Highlights & Insights¶
- Innovation in Attack-to-Defense Perspective: This work is the first to redefine visual prompt injection as a user-side privacy protection tool.
- Universal Refusal Generalization: Perturbations trained on generic shadow questions effectively trigger refusals for domain-specific queries, indicating that the perturbation captures a "refusal mode" rather than specific question patterns.
- Defense-Countermeasure Dilemma: Countermeasures face a tradeoff between protection efficacy and model performance, establishing a new equilibrium in the adversarial game.
Limitations & Future Work¶
- Assumes white-box access to target MLLMs; transferability to closed-source commercial models (e.g., GPT-4V) is limited.
- Perturbations at \(\epsilon=8/255\) are nearly invisible but may be detectable under extreme magnification.
- The impact of JPEG compression and social media processing pipelines on perturbation robustness was not fully considered.

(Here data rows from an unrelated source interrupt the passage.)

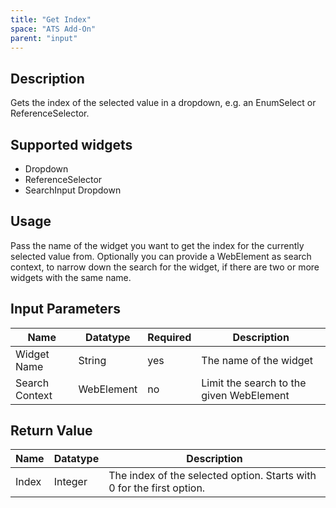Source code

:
 ```yaml
---
title: "Get Index"
space: "ATS Add-On" 
parent: "input"
---
```


## Description

Gets the index of the selected value in a dropdown, e.g. an EnumSelect or ReferenceSelector.

## Supported widgets

+ Dropdown
+ ReferenceSelector
+ SearchInput Dropdown

## Usage

Pass the name of the widget you want to get the index for the currently selected value from.
Optionally you can provide a WebElement as search context, to narrow down the search for the widget, if there are two or more widgets with the same name.

## Input Parameters

Name | Datatype | Required | Description
--- | --- | --- | ---
Widget Name | String | yes | The name of the widget
Search Context | WebElement | no | Limit the search to the given WebElement

## Return Value

Name | Datatype | Description
--- | --- | ---
Index | Integer | The index of the selected option. Starts with 0 for the first option.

- Future research could explore black-box transfer attacks and adaptive perturbation generation (eliminating the need for per-image optimization).
Related Work & Insights¶
- Adopted a proactive defense philosophy similar to facial recognition adversarial tools (Fawkes, LowKey), but expanded the target from classifiers to generative MLLMs.
- Defense-oriented application of visual prompt injection research (Bagdasaryan et al., 2023).
- Inspires the development of more universal "AI analysis immunity" technologies.
Rating¶
- Novelty: ⭐⭐⭐⭐ Re-purposing adversarial attacks for privacy defense is a novel perspective with clear formalization.
- Experimental Thoroughness: ⭐⭐⭐⭐ Comprehensive coverage across 6 models, 4 datasets, 3 shadow question types, and 3 countermeasures.
- Writing Quality: ⭐⭐⭐⭐ Clear presentation of motivation, threat models, and methodology.
- Value: ⭐⭐⭐⭐ Proposes a new defense paradigm in AI privacy protection with significant practical potential.